Collected data entries
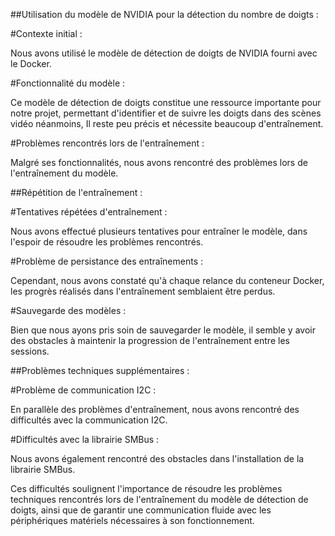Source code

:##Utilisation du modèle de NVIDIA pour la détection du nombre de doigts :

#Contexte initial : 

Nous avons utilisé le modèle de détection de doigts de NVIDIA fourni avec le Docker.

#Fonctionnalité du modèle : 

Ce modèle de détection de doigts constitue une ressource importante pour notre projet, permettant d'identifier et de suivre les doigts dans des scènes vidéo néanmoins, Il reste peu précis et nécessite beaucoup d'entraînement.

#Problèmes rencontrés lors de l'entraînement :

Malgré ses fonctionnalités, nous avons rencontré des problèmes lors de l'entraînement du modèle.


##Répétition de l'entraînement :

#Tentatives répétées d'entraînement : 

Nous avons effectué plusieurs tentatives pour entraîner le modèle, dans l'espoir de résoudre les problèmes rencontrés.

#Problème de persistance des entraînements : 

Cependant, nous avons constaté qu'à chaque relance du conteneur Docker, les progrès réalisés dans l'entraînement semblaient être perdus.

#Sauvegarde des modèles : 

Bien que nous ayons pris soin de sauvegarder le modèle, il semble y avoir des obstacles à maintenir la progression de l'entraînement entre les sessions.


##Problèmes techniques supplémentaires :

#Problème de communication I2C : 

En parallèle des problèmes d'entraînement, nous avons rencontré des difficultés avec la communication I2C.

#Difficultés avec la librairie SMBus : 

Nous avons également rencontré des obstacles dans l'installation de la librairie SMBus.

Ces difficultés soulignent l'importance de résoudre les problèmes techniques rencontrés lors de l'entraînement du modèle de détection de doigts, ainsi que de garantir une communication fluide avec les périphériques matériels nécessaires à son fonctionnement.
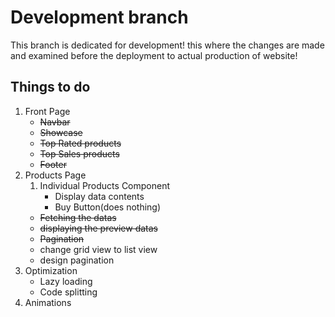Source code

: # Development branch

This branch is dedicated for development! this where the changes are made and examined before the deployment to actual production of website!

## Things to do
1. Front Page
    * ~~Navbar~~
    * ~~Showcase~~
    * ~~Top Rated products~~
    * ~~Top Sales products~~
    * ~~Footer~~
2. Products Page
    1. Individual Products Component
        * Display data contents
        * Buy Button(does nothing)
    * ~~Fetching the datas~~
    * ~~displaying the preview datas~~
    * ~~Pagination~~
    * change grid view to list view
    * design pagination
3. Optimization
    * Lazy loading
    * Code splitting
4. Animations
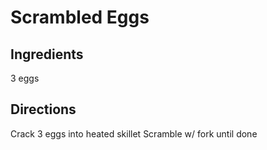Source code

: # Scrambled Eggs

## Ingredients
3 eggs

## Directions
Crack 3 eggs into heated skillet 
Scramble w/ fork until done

...

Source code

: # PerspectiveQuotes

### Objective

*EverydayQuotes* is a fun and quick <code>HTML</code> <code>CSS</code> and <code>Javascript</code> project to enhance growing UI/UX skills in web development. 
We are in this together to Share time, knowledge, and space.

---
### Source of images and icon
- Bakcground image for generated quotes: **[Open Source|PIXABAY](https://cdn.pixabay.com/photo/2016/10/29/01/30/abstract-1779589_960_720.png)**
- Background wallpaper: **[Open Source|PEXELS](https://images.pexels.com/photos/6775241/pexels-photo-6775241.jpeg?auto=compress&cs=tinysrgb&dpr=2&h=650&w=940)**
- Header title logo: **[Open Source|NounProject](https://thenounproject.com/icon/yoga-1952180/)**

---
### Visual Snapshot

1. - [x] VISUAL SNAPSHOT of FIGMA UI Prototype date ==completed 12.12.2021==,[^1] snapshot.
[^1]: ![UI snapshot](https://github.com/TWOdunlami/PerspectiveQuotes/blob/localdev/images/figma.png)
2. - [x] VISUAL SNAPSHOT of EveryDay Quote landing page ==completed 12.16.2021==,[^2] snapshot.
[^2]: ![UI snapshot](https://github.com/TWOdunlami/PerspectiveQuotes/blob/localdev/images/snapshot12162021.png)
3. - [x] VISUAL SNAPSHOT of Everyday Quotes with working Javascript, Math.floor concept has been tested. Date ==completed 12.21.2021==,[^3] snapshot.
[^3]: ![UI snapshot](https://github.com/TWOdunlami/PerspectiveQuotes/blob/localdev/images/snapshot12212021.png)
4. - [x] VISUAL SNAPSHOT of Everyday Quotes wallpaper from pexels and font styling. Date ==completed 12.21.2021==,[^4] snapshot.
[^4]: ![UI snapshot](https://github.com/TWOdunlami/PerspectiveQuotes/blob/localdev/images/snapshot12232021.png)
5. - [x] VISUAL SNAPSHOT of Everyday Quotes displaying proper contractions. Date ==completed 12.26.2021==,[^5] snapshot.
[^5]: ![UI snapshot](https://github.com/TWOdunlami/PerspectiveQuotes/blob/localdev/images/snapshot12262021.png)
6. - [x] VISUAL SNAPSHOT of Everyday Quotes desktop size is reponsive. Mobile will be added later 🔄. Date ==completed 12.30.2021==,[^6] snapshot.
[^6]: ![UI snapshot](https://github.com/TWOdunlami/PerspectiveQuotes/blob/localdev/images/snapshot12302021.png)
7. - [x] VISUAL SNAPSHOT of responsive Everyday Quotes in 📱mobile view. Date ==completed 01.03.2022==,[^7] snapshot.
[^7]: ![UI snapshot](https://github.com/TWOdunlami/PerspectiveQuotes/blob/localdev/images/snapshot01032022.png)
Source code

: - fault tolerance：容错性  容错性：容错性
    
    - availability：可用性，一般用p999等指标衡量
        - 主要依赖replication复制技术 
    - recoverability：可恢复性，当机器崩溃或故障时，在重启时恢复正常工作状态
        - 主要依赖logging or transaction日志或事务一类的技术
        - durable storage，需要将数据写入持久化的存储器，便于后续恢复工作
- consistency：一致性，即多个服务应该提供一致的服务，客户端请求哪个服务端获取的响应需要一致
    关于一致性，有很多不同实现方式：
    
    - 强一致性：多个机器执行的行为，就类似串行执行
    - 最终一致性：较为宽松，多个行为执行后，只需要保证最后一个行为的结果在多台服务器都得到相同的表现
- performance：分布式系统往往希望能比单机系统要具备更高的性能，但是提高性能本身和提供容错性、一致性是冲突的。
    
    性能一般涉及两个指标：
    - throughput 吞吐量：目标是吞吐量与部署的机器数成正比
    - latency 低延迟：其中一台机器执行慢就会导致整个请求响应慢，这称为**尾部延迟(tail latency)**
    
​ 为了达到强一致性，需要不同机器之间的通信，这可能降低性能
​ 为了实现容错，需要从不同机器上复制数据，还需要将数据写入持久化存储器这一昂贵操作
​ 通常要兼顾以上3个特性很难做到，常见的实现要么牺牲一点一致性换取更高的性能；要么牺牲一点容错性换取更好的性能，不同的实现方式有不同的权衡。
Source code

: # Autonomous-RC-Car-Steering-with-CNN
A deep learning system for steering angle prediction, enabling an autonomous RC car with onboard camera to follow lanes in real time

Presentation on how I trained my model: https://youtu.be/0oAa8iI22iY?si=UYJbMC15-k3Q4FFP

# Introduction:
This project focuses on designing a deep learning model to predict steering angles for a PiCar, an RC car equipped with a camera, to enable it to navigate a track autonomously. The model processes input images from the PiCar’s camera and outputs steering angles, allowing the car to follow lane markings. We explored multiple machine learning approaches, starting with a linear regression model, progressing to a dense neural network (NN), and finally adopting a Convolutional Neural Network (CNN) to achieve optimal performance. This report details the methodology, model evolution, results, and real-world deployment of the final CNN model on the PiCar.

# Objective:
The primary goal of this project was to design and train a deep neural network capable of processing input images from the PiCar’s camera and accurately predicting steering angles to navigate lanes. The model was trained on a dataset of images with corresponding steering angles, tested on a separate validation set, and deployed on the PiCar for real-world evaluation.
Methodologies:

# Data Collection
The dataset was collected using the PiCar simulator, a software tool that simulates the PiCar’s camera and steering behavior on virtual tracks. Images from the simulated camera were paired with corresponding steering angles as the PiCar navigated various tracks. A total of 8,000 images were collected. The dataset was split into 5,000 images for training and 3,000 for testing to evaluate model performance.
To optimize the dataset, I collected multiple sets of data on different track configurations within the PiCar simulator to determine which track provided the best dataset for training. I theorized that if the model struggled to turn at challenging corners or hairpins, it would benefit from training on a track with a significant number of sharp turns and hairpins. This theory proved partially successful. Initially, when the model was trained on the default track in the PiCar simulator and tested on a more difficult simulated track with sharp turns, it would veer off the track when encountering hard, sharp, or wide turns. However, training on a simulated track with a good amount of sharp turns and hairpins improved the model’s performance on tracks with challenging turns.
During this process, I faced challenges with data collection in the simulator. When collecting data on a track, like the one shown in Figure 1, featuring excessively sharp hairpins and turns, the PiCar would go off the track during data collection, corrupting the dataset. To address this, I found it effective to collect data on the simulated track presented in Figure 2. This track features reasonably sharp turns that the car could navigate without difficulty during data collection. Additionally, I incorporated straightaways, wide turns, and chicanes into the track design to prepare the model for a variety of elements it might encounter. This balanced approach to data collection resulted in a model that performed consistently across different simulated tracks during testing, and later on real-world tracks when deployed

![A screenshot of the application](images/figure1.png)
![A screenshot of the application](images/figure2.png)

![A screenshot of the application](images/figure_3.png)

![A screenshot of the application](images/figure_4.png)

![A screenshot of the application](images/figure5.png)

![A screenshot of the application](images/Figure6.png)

* Work task *
Print, without alteration, only the lines above between the one holding "The primary goal" and the one holding "To optimize the", inclusive.

* Your response *
The primary goal of this project was to design and train a deep neural network capable of processing input images from the PiCar’s camera and accurately predicting steering angles to navigate lanes. The model was trained on a dataset of images with corresponding steering angles, tested on a separate validation set, and deployed on the PiCar for real-world evaluation.
Methodologies:

# Data Collection
The dataset was collected using the PiCar simulator, a software tool that simulates the PiCar’s camera and steering behavior on virtual tracks. Images from the simulated camera were paired with corresponding steering angles as the PiCar navigated various tracks. A total of 8,000 images were collected. The dataset was split into 5,000 images for training and 3,000 for testing to evaluate model performance.
To optimize the dataset, I collected multiple sets of data on different track configurations within the PiCar simulator to determine which track provided the best dataset for training. I theorized that if the model struggled to turn at challenging corners or hairpins, it would benefit from training on a track with a significant number of sharp turns and hairpins. This theory proved partially successful. Initially, when the model was trained on the default track in the PiCar simulator and tested on a more difficult simulated track with sharp turns, it would veer off the track when encountering hard, sharp, or wide turns. However, training on a simulated track with a good amount of sharp turns and hairpins improved the model’s performance on tracks with challenging turns.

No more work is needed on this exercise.